Tag Archives: governance

governance structure in banks

RBI circular dated 26th April, 2021 laying down the governance structure in private sector banks including small finance banks.

Corporate Governance in Banks –
Appointment of Directors and Constitution of Committees of the Board

A Discussion Paper on ‘Governance in Commercial Banks in India’ was issued by the Reserve Bank on June 11, 2020 to review the framework for governance in the commercial banks. Based on the feedback received, a comprehensive review of the framework has been done, and a Master Direction on Governance will be issued in due course. In order to address a few operative aspects received through such feedback, it has been decided to issue instructions with regard to the Chair and meetings of the board, composition of certain committees of the board, age, tenure and remuneration of directors, and appointment of the whole-time directors (WTDs).

Applicability

2. The revised instructions would be applicable to all the Private Sector Banks including Small Finance Banks (SFBs) and wholly owned subsidiaries of Foreign Banks. In respect of State Bank of India and Nationalised Banks, these guidelines would apply to the extent the stipulations are not inconsistent with provisions of specific statutes applicable to these banks or instructions issued under the statutes.
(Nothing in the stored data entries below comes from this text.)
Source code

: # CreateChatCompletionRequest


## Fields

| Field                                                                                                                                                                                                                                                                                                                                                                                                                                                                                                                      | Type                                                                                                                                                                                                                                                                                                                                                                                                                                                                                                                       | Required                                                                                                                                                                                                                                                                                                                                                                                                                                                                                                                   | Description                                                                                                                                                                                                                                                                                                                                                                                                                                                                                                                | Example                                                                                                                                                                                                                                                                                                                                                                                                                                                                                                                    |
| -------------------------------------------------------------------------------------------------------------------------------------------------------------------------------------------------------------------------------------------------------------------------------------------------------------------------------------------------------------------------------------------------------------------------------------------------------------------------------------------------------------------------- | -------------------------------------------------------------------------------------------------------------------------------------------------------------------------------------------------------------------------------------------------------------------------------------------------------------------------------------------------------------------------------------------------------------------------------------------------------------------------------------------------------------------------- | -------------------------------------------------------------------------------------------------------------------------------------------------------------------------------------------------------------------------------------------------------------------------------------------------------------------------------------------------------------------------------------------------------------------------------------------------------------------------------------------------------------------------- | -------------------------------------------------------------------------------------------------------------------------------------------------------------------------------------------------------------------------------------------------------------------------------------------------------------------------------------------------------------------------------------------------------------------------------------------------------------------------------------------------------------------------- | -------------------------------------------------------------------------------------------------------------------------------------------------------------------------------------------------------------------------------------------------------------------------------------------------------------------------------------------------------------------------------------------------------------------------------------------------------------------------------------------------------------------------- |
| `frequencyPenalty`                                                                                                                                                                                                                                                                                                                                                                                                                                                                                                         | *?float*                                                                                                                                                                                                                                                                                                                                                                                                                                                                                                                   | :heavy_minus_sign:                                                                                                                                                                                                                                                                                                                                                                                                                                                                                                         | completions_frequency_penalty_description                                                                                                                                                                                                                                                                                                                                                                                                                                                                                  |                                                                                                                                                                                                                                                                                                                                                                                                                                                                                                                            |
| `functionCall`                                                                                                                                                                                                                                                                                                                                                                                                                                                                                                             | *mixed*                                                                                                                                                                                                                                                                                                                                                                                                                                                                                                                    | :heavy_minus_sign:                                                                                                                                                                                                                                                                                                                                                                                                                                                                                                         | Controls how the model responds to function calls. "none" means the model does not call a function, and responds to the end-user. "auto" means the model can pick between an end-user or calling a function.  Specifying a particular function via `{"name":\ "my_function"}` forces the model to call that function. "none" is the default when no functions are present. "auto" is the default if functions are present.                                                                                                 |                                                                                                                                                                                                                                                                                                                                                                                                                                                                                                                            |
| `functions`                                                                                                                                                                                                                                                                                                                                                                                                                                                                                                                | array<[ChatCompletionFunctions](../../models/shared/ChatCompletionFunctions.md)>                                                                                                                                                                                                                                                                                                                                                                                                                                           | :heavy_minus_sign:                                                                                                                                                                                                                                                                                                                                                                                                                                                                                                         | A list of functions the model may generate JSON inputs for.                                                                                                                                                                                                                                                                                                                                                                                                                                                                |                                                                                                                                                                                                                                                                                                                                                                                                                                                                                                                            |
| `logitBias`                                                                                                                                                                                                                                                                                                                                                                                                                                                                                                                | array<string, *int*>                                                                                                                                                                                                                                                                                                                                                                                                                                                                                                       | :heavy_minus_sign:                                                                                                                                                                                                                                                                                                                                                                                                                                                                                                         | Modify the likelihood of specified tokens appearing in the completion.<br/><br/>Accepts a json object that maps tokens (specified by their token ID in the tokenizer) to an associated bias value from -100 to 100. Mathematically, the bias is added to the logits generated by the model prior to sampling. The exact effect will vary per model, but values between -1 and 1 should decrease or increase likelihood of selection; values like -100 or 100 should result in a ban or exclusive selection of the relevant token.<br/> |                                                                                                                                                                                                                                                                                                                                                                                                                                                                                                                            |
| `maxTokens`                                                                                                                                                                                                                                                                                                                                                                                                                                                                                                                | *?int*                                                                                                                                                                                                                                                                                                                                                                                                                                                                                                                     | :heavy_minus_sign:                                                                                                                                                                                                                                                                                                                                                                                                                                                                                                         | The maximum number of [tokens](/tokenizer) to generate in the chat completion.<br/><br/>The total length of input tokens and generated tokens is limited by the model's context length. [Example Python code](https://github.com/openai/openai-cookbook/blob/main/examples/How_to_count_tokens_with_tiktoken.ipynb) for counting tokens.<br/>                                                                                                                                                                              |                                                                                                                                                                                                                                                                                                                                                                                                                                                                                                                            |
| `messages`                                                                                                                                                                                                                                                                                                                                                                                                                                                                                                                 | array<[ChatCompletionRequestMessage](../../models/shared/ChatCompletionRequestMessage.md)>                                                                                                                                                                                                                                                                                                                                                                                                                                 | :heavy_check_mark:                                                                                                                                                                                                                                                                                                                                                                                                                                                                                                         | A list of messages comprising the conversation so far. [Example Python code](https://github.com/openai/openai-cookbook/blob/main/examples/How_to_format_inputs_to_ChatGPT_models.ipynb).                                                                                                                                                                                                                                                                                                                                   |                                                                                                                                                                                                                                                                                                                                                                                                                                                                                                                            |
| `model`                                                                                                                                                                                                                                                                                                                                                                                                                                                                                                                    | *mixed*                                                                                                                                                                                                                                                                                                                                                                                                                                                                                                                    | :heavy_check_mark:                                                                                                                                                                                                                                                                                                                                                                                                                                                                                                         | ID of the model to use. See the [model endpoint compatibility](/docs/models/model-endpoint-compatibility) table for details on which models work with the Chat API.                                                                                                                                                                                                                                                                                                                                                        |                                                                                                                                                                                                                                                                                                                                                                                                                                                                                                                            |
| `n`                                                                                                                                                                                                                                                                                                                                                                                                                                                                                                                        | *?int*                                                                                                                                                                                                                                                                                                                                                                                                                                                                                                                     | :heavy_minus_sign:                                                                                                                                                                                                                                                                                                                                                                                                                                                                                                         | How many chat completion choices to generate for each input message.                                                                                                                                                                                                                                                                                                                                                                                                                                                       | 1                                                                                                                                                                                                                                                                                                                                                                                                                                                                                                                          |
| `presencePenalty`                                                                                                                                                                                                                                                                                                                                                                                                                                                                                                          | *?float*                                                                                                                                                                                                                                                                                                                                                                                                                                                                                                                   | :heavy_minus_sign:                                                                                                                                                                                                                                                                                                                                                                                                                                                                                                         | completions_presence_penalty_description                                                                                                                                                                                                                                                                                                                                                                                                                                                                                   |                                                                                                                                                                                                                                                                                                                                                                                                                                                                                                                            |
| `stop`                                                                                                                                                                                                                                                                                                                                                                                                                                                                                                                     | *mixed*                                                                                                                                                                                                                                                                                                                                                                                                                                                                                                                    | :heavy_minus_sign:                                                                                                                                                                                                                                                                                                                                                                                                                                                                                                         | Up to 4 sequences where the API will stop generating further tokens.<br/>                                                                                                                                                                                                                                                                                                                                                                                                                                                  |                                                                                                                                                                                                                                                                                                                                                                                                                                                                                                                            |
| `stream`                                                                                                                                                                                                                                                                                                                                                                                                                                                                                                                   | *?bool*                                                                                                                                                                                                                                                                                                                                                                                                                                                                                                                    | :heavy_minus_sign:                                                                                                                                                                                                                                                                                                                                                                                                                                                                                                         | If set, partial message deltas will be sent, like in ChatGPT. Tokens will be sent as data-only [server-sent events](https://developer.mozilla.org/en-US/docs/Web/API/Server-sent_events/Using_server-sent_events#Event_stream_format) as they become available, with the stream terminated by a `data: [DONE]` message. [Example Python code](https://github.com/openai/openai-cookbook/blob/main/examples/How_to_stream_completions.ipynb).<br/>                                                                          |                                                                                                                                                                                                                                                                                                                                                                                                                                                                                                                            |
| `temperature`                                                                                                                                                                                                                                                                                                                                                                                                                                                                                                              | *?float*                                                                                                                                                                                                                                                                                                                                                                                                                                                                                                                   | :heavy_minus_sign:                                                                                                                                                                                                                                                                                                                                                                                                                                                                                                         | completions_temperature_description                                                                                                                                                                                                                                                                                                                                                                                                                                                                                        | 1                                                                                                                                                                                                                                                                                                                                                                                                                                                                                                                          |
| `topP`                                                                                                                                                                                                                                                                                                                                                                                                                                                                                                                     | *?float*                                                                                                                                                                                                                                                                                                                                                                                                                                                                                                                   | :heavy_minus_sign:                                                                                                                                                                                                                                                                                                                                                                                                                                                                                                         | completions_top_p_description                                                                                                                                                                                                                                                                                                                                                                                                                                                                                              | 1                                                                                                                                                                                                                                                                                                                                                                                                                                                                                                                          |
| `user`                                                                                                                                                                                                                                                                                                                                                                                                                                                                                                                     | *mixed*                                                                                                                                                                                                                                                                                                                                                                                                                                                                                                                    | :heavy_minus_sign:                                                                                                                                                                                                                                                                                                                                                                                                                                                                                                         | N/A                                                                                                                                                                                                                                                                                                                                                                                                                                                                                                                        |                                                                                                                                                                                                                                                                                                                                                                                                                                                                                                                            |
The contents of this circular must be read along with other relevant governing statutes and shall be applicable notwithstanding anything to the contrary contained in the licensing conditions, notifications, directions, regulations, guidelines, instructions, etc., issued by the Reserve Bank before the issue of this circular. The circular will not be applicable in the case of foreign banks operating as branches in India. The applicability to other commercial banks viz., Local Area Banks, Payments Banks and Regional Rural Banks will be notified separately.
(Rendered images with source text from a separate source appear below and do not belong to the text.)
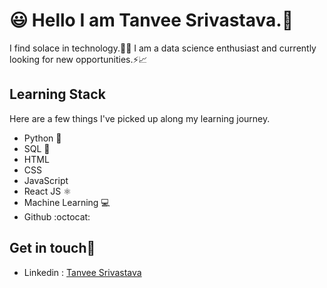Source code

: # 😃 Hello I am Tanvee Srivastava.👋
I find solace in technology.💯:bow:
I am a data science enthusiast and currently looking for new opportunities.⚡📈
## Learning Stack
Here are a few things I've picked up along my learning journey.
- Python :snake:
- SQL 📄
- HTML 
- CSS
- JavaScript 
- React JS ⚛️
- Machine Learning 💻 
- Github :octocat:

## Get in touch📌
- Linkedin : [Tanvee Srivastava](https://www.linkedin.com/in/tanveesrivastava/) 

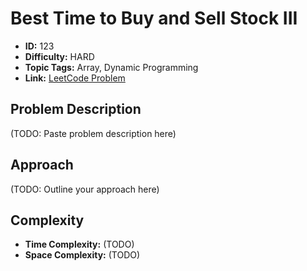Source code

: # Best Time to Buy and Sell Stock III

- **ID:** 123
- **Difficulty:** HARD
- **Topic Tags:** Array, Dynamic Programming
- **Link:** [LeetCode Problem](https://leetcode.com/problems/best-time-to-buy-and-sell-stock-iii/description/)

## Problem Description

(TODO: Paste problem description here)

## Approach

(TODO: Outline your approach here)

## Complexity

- **Time Complexity:** (TODO)
- **Space Complexity:** (TODO)
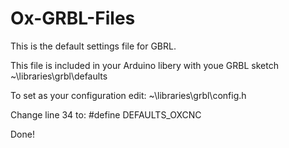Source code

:# Ox-GRBL-Files

This is the default settings file for GBRL.

This file is included in your Arduino libery with youe GRBL sketch 
~\libraries\grbl\defaults

To set as your configuration edit:
~\libraries\grbl\config.h 

Change line 34 to:
#define DEFAULTS_OXCNC

Done!
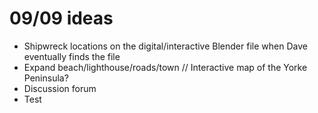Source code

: # 09/09 ideas

- Shipwreck locations on the digital/interactive Blender file when Dave eventually finds the file 
- Expand beach/lighthouse/roads/town // Interactive map of the Yorke Peninsula?
- Discussion forum 
- Test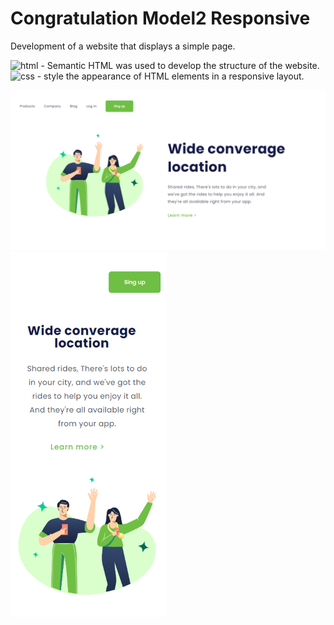 # Congratulation Model2 Responsive

Development of a website that displays a simple page.

<img src="https://img.shields.io/badge/HTML-239120?style=for-the-badge&logo=html5&logoColor=white" alt="html" /> - Semantic HTML was used to develop the structure of the website.<br>
<img src="https://img.shields.io/badge/CSS3-1572B6?style=for-the-badge&logo=css3&logoColor=white" alt="css" /> - style the appearance of HTML elements in a responsive layout.

<!-- <img src="https://img.shields.io/badge/JavaScript-323330?style=for-the-badge&logo=javascript&logoColor=F7DF1E" alt="javascript" />/>-->
<!-- <img src="https://img.shields.io/badge/C-00599C?style=for-the-badge&logo=c&logoColor=white" alt="c" />-->

<img src="./assets/img/congratulation.png" alt="congratulation" width="720px" />
<br>
<img src="./assets/img/congratulation-responsive.png" alt="congratulation-responsive" width="250px" />
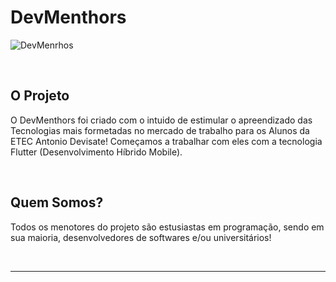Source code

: # DevMenthors

![DevMenrhos](https://devmenthors.com.br/img/dev.svg)

<br />

## O Projeto
O DevMenthors foi criado com o intuido de estimular o apreendizado das Tecnologias mais formetadas no mercado de trabalho para os Alunos da ETEC Antonio Devisate!
Começamos a trabalhar com eles com a tecnologia Flutter (Desenvolvimento Híbrido Mobile).

<br />

## Quem Somos?
Todos os menotores do projeto são estusiastas em programação, sendo em sua maioria, desenvolvedores de softwares e/ou universitários!

<br />

---------------------------
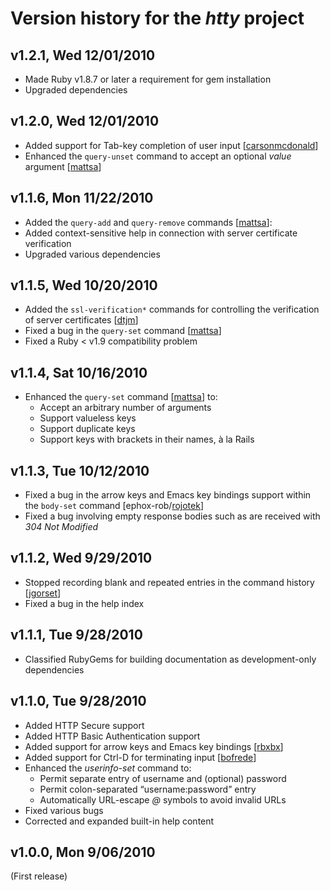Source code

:Version history for the _htty_ project
======================================

v1.2.1, Wed 12/01/2010
---------------------

* Made Ruby v1.8.7 or later a requirement for gem installation
* Upgraded dependencies

v1.2.0, Wed 12/01/2010
---------------------

* Added support for Tab-key completion of user input [[carsonmcdonald](http://github.com/carsonmcdonald "carsonmcdonald at GitHub")]
* Enhanced the `query-unset` command to accept an optional _value_ argument [[mattsa](http://github.com/mattsa "mattsa at GitHub")]

v1.1.6, Mon 11/22/2010
---------------------

* Added the `query-add` and `query-remove` commands [[mattsa](http://github.com/mattsa "mattsa at GitHub")]:
* Added context-sensitive help in connection with server certificate verification
* Upgraded various dependencies

v1.1.5, Wed 10/20/2010
---------------------

* Added the `ssl-verification*` commands for controlling the verification of server certificates [[dtjm](http://github.com/dtjm "dtjm at GitHub")]
* Fixed a bug in the `query-set` command [[mattsa](http://github.com/mattsa "mattsa at GitHub")]
* Fixed a Ruby < v1.9 compatibility problem

v1.1.4, Sat 10/16/2010
---------------------

* Enhanced the `query-set` command [[mattsa](http://github.com/mattsa "mattsa at GitHub")] to:
  - Accept an arbitrary number of arguments
  - Support valueless keys
  - Support duplicate keys
  - Support keys with brackets in their names, à la Rails

v1.1.3, Tue 10/12/2010
---------------------

* Fixed a bug in the arrow keys and Emacs key bindings support within the `body-set` command [ephox-rob/[rojotek](http://github.com/rojotek "rojotek at GitHub")]
* Fixed a bug involving empty response bodies such as are received with _304 Not Modified_

v1.1.2, Wed 9/29/2010
---------------------

* Stopped recording blank and repeated entries in the command history [[jgorset](http://github.com/jgorset "jgorset at GitHub")]
* Fixed a bug in the help index

v1.1.1, Tue 9/28/2010
---------------------

* Classified RubyGems for building documentation as development-only dependencies

v1.1.0, Tue 9/28/2010
---------------------

* Added HTTP Secure support
* Added HTTP Basic Authentication support
* Added support for arrow keys and Emacs key bindings [[rbxbx](http://github.com/rbxbx "rbxbx at GitHub")]
* Added support for Ctrl-D for terminating input [[bofrede](http://github.com/bofrede "bofrede at GitHub")]
* Enhanced the _userinfo-set_ command to:
  - Permit separate entry of username and (optional) password
  - Permit colon-separated “username:password” entry
  - Automatically URL-escape _@_ symbols to avoid invalid URLs
* Fixed various bugs
* Corrected and expanded built-in help content

v1.0.0, Mon 9/06/2010
---------------------

(First release)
Chair and meetings of the Board

3. The Chair of the board shall be an independent director. In the absence of the Chair of the board, the meetings of the board shall be chaired by an independent director. The quorum for the board meetings shall be one-third of the total strength of the board or three directors, whichever is higher. At least half of the directors attending the meetings of the board shall be independent directors.

Committees of the Board

(a) Audit Committee of the Board (ACB)

4. The ACB shall be constituted with only non-executive directors (NEDs). The Chair of the board shall not be a member of the ACB. The ACB shall meet with a quorum of three members. At least two-thirds of the members attending the meeting of the ACB shall be independent directors1. The ACB shall meet at least once in a quarter. The meetings of the ACB shall be chaired by an independent director who shall not chair any other committee of the Board. The Chair of the ACB shall not be a member of any committee of the board which has a mandate of sanctioning credit exposures. All members should have the ability to understand all financial statements as well as the notes/ reports attached thereto and at least one member shall have requisite professional expertise/ qualification in financial accounting or financial management [e.g., experience in application of accounting standards and practices, including internal controls around it].

(b) Risk Management Committee of the Board (RMCB)
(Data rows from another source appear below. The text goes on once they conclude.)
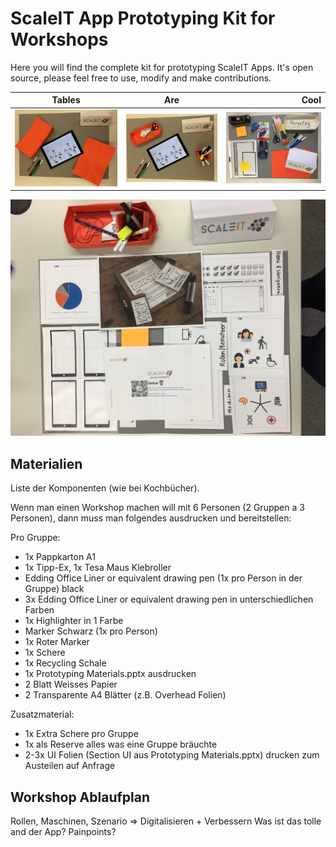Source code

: # ScaleIT App Prototyping Kit for Workshops

Here you will find the complete kit for prototyping ScaleIT Apps. It's open source, please feel free to use, modify and make contributions.

| Tables        | Are           | Cool  |
| ------------- |:-------------:| -----:|
|  ![](https://github.com/ScaleIT-Org/workshop-app-prototyping/raw/master/images/origami_1.jpg)    | ![](https://github.com/ScaleIT-Org/workshop-app-prototyping/raw/master/images/origami_2.jpg) |  ![](https://github.com/ScaleIT-Org/workshop-app-prototyping/raw/master/images/printed_kit.jpg) |

![](https://github.com/ScaleIT-Org/workshop-app-prototyping/raw/master/images/completed_kit_2.jpg)


## Materialien 

Liste der Komponenten (wie bei Kochbücher).

Wenn man einen Workshop machen will mit 6 Personen (2 Gruppen a 3 Personen), dann muss man folgendes ausdrucken und bereitstellen:

Pro Gruppe:

* 1x Pappkarton A1
* 1x Tipp-Ex, 1x Tesa Maus Klebroller
* Edding Office Liner or equivalent drawing pen (1x pro Person in der Gruppe) black
* 3x Edding Office Liner or equivalent drawing pen in unterschiedlichen Farben
* 1x Highlighter in 1 Farbe
* Marker Schwarz (1x pro Person)
* 1x Roter Marker
* 1x Schere
* 1x Recycling Schale
* 1x Prototyping Materials.pptx ausdrucken
* 2 Blatt Weisses Papier
* 2 Transparente A4 Blätter (z.B. Overhead Folien)

Zusatzmaterial:
* 1x Extra Schere pro Gruppe
* 1x als Reserve alles was eine Gruppe bräuchte
* 2-3x UI Folien (Section UI aus Prototyping Materials.pptx) drucken zum Austeilen auf Anfrage

## Workshop Ablaufplan

Rollen, Maschinen, Szenario => Digitalisieren + Verbessern
Was ist das tolle and der App?
Painpoints?
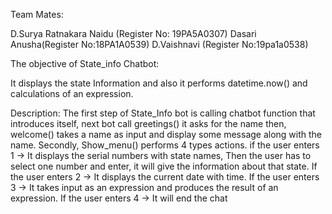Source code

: Team Mates:

D.Surya Ratnakara Naidu (Register No: 19PA5A0307)
Dasari Anusha(Register No:18PA1A0539)
D.Vaishnavi (Register No:19pa1a0538)

The objective of State_info Chatbot:

It displays the state Information and also it performs datetime.now() and calculations of an expression.

Description: The first step of State_Info bot is calling chatbot function that introduces itself, next bot call greetings() it asks for the name then, welcome() takes a name as input and display some message along with the name. Secondly, Show_menu() performs 4 types actions. if the user enters 1 -> It displays the serial numbers with state names, Then the user has to select one number and enter, it will give the information about that state. If the user enters 2 -> It displays the current date with time. If the user enters 3 -> It takes input as an expression and produces the result of an expression. If the user enters 4 -> It will end the chat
5. The board shall constitute an RMCB with a majority of NEDs. The RMCB shall meet with a quorum of three members. At least half of the members attending the meeting of the RMCB shall be independent directors of which at least one member shall have professional expertise/ qualification in risk management2. Meetings of RMCB shall be chaired by an independent director who shall not be a Chair of the board or any other committee of the board. The Chair of the board may be a member of the RMCB only if he/she has the requisite risk management expertise. The RMCB shall meet at least once in each quarter.

(c) Nomination and Remuneration Committee (NRC)

6. The board shall constitute an NRC made up of only NEDs. The NRC shall meet with a quorum of three members. At least half of the members attending the meeting of the NRC shall be independent directors, of which one shall be a member of the RMCB. The meetings of the NRC shall be chaired by an independent director. The Chair of the board shall not chair the NRC. The meeting of NRC may be held as and when required3.

Age and tenure of NEDs

7. The upper age limit for NEDs, including the Chair of the board, shall be 75 years and after attaining the age of 75 years no person can continue in these positions4.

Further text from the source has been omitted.